Friday, October 16, 2009

Insect invasion

Thanks everyone for tips on getting rid of fruit flies. We tried the plastic bag with mashed fruit, but the flies didn’t want to get in there. The overturned slightly propped up glass dish with a bit of bait underneath attracted a few, but transferring the flies to a killing field without losing them was too much for me. Obviously, the funnel and jar was a bust. Someone suggested a can of cheap beer mixed with detergent - the soap breaks the surface tension so when their little feet hit the liquid they are just sucked right in and quickly drown. That was the trigger. I’ve seen how they love red wine, the little drunken sots. So instead of beer, I just poured the wine in a glass, added a squirt of detergent, and it worked. I sent dozens and dozens of flies to their graves. It’s over now, anyway. The weather is cold and they have disappeared.

It’s probably some other kind of cosmic justice that made me feel a tickle under the sleeve of my shirt the other day. Thinking my nerve ends were a little jumpy, I scratched. A few seconds later, again, a sensation like tiny feet running up my arm. Then something pinched me hard. That's when I knew it was no nerve end. A bug was crawling around inside my sleeve. Screaming, I threw my shirt off in the living room, not caring about anything except salvation from the creepy thing that was biting me. I know Denis thinks I’m totally crazy, and was glad it was only the two of us. I ran upstairs and shook out my shirt over the bathtub and an EARWIG fell out. It BIT me with its ugly dangerous pincers. I KNEW it. I forced myself to pick it up in a tissue, squeeze it to death and I took it back to show Denis. I made him look because even though he said he believed me, I knew he didn’t. And there it was.

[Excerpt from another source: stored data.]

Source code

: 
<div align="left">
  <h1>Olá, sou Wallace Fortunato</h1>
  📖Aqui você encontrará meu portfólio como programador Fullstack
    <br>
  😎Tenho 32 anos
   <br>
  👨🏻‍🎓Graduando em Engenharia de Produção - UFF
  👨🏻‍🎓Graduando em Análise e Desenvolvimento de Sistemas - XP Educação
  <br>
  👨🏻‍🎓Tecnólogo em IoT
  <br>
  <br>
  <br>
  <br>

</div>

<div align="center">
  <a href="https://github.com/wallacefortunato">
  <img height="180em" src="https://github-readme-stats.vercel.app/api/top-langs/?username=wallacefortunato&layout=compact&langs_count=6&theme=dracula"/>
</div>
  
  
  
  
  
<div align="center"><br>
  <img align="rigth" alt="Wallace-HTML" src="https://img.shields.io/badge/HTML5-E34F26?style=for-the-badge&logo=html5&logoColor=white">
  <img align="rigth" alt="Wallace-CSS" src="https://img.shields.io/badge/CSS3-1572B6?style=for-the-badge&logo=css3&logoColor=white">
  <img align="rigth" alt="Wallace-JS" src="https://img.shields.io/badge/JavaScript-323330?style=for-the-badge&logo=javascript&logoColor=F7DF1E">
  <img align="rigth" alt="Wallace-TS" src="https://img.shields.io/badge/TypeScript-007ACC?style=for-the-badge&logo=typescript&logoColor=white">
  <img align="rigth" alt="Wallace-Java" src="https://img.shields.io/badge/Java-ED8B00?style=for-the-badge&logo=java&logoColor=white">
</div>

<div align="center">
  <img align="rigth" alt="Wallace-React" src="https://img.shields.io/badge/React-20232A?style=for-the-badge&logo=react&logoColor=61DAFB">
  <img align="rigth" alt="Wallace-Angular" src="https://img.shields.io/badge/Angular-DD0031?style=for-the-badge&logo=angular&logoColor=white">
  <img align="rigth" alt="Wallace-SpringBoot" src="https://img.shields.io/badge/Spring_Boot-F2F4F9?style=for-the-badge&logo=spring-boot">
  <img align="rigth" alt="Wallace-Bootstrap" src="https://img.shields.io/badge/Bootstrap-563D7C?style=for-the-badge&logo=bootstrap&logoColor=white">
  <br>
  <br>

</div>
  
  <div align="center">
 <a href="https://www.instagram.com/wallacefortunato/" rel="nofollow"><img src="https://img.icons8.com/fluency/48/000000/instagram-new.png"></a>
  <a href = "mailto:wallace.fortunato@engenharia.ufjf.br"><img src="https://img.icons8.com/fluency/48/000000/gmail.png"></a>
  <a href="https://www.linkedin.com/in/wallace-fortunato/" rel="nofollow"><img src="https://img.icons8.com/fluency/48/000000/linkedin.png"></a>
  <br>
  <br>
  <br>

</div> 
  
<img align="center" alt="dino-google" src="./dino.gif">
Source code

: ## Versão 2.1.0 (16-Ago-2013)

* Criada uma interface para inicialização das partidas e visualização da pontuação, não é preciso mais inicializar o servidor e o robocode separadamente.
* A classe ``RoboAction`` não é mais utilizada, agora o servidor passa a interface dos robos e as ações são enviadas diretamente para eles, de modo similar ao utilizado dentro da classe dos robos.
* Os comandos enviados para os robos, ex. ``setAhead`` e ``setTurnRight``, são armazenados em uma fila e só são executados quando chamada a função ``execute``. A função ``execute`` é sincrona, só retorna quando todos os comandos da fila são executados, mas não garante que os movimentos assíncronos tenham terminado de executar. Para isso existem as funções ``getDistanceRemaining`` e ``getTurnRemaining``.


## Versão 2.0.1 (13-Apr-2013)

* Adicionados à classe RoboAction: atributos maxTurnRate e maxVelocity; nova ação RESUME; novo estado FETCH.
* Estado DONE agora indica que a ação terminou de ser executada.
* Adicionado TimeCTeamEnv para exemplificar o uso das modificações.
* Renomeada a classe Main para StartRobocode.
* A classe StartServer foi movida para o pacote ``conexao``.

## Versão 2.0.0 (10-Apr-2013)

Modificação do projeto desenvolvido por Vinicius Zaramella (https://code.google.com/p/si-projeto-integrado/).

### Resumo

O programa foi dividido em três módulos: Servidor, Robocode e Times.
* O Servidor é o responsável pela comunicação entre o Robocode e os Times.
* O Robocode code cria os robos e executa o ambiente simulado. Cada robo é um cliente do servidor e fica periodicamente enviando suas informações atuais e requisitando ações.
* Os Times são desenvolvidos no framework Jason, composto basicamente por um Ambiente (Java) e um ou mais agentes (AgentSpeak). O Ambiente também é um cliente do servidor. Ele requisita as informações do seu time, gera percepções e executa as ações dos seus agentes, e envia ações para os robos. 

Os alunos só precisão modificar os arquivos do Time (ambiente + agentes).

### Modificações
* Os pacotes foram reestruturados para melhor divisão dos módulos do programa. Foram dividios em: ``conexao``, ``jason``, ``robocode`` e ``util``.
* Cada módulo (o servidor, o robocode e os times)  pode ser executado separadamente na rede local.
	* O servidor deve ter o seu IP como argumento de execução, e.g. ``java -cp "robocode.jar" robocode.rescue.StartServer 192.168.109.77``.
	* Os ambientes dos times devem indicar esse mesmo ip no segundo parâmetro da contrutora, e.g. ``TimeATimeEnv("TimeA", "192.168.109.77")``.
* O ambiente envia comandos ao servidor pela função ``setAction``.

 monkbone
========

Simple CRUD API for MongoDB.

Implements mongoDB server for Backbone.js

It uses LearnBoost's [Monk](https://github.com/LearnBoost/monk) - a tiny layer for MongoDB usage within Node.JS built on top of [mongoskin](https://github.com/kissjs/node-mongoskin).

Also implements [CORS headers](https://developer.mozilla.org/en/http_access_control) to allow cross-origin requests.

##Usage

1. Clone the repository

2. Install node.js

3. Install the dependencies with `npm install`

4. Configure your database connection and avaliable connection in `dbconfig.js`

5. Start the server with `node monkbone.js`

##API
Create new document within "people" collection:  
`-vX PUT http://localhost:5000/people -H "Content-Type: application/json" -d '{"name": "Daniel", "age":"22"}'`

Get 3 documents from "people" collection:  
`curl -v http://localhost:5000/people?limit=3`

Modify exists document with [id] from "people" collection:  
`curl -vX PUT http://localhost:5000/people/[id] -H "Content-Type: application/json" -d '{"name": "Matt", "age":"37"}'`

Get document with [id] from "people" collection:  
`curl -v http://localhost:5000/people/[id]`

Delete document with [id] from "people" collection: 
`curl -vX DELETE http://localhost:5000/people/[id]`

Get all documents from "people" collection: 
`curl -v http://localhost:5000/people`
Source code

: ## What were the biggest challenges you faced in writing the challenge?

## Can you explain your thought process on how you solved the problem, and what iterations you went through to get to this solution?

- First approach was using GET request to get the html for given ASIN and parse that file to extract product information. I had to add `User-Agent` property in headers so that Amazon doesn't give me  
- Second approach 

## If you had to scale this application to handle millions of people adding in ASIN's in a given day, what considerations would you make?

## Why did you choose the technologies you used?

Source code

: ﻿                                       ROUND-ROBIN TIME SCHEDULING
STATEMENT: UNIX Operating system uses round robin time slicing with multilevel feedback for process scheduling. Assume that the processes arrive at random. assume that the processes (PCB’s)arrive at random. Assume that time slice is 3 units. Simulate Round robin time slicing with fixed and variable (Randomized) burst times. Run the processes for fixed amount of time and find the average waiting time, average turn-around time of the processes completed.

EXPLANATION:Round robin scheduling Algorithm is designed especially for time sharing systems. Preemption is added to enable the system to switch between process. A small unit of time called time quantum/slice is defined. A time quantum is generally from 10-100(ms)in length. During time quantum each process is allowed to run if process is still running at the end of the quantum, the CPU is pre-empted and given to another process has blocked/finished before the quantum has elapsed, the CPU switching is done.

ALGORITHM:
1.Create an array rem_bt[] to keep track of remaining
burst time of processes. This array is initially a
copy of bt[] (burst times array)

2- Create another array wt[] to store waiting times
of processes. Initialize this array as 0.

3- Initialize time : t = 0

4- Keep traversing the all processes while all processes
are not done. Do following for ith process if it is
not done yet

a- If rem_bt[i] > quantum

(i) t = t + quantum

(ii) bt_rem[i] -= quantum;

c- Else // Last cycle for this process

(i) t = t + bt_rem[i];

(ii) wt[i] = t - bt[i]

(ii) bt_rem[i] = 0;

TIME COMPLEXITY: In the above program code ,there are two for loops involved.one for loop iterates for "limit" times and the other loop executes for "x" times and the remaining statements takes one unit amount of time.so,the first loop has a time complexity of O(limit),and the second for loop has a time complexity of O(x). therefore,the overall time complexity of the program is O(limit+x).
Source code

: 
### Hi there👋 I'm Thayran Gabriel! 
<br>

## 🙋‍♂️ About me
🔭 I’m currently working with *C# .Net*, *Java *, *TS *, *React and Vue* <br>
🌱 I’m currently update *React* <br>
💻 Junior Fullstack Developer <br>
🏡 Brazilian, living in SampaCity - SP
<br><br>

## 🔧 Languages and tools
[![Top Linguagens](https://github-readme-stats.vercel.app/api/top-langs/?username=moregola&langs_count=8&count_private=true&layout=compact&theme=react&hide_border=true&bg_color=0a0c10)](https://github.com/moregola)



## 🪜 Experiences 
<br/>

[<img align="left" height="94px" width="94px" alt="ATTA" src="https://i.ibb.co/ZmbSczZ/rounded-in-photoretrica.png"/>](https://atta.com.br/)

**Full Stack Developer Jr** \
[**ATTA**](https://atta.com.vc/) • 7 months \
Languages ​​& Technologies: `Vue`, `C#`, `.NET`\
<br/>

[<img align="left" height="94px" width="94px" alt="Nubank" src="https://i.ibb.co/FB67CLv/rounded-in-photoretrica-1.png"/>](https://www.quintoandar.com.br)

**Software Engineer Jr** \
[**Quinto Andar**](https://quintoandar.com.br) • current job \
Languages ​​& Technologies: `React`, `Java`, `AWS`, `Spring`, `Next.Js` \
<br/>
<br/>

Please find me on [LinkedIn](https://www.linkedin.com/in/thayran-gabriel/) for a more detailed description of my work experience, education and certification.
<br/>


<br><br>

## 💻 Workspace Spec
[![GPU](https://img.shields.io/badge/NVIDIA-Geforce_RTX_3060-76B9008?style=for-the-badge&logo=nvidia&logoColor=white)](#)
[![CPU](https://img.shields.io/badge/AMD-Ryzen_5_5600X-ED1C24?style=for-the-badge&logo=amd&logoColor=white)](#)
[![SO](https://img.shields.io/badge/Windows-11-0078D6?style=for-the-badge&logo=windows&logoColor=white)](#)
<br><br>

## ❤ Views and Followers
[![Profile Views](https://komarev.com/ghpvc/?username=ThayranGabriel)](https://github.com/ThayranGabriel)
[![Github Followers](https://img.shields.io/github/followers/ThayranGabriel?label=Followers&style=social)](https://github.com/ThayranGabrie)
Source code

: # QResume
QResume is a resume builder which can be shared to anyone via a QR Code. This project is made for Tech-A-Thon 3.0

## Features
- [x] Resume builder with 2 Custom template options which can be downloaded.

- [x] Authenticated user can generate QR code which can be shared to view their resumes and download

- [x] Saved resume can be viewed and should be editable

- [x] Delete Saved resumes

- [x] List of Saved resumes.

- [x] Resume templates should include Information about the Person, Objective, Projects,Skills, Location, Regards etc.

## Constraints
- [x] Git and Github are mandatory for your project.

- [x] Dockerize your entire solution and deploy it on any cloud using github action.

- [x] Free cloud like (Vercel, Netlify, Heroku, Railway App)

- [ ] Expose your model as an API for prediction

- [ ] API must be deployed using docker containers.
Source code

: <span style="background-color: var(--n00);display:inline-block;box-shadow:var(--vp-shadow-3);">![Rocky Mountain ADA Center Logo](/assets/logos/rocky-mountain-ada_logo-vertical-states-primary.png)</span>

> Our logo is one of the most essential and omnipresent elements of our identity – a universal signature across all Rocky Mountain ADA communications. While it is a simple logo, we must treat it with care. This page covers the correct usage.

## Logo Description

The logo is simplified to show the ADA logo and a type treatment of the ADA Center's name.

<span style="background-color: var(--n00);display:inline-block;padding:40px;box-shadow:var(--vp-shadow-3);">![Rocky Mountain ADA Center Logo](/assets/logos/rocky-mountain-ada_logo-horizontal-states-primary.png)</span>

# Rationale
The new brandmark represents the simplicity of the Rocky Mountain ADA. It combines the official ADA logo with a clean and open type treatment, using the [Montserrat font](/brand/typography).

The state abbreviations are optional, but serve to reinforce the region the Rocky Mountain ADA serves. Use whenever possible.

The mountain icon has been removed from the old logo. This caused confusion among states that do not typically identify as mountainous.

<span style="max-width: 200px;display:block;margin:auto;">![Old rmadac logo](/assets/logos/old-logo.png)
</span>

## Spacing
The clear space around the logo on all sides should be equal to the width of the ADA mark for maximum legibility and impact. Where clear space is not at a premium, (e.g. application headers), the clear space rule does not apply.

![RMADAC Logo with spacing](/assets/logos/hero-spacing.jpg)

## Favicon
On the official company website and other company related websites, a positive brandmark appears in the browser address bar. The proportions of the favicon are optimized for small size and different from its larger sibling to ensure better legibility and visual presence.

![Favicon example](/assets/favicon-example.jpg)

I’m glad I don’t know any state secrets, cuz if threatened with earwigs, cockroaches or centipedes I would tell all and not be sorry.

Friday, October 9, 2009

"The Scent of Slow"

Today this arrived in my inbox. I'd almost forgotten that I'd written it and when it came, I read it again almost as if I didn't know the author or remember that fine quote from C.S. Lewis. Comment is a weekly on-line (and print) magazine aimed at this generation of students, but appreciated by a much wider audience. It is published by Cardus, a Canadian think tank. Go here to figure out why they'd include my voice among artists, scholars, and professionals of one sort or another. Perhaps I fit their desire to "integrate the broad wisdom of the biblical narrative of brokenness and restoration." If so, I'm humbled and honored to be among them and to dialogue with this generation of college and graduate students.

Thursday, October 8, 2009


Fall is really here. I know because this week the population of fruit flies in our kitchen has multiplied to desert sandstorm levels. I can’t approach the sink unless I have a kerchief tied around my face to keep from breathing the little devils. Denis is really aroused by them and has been trying to erect little killing stations. Last night he had an inch of red wine (why not since they’ve been diving in and drowning themselves in droves) in a wine glass covered with a piece of press and stick plastic wrap with a tiny hole punched in the top. On my last check before bed I noted they weren’t finding their way in so I set up a trap with an old kitchen funnel. That didn’t work either because the aluminum funnel was dinged and bent from years of banging around in the utensil drawer. Why do I keep it? Well, you never know when you might need to pour a bottle of almond extract into a teeny jar. Okay. I don’t know! I threw away three garlic presses last year. Anyway, the funnel didn’t fit tight to the rim of the jar and they flew in, drank and laid eggs and did whatever fruit flies do and then crawled out. This morning there was only one fly floating in wine. Denis was again, quite agitated and sensing I might be embarrassed if some important person stopped by and choked on flies. He doesn’t seem to be aware that every one I know and respect doesn’t take out the garbage every other second or pour bleach down the disposal ten times a day or keep a toothbrush from air drying in the bathroom (that’s where they hung out last year, and I agree it’s a little sick), well then if you’re like me in October you’re going to have fruit flies. But anyway, Denis was rigging up another system and this time he found a larger funnel made of plastic (no dings, still smooth, kept in case of need to siphon cider vinegar from bathtub to gallon jug) and decided he remembered I used mashed banana bait a long time ago. (I must have 20 frozen bananas in the freezer waiting for inspiration) So, banana mixed with red wine, a funnel, jar, plastic wrap. Last check: two drowned, one swimming, one crawling, one thousand sitting on sink, sill, and stove.

Saturday, October 3, 2009

Living with blind spots

It is no longer “OFFICAL.” It’s been fixed and it was so easy. I just let our webmaster know and he changed it. He took the word out. So look at the top of the page. You are reading “The Blog of Notes From Toad Hall.”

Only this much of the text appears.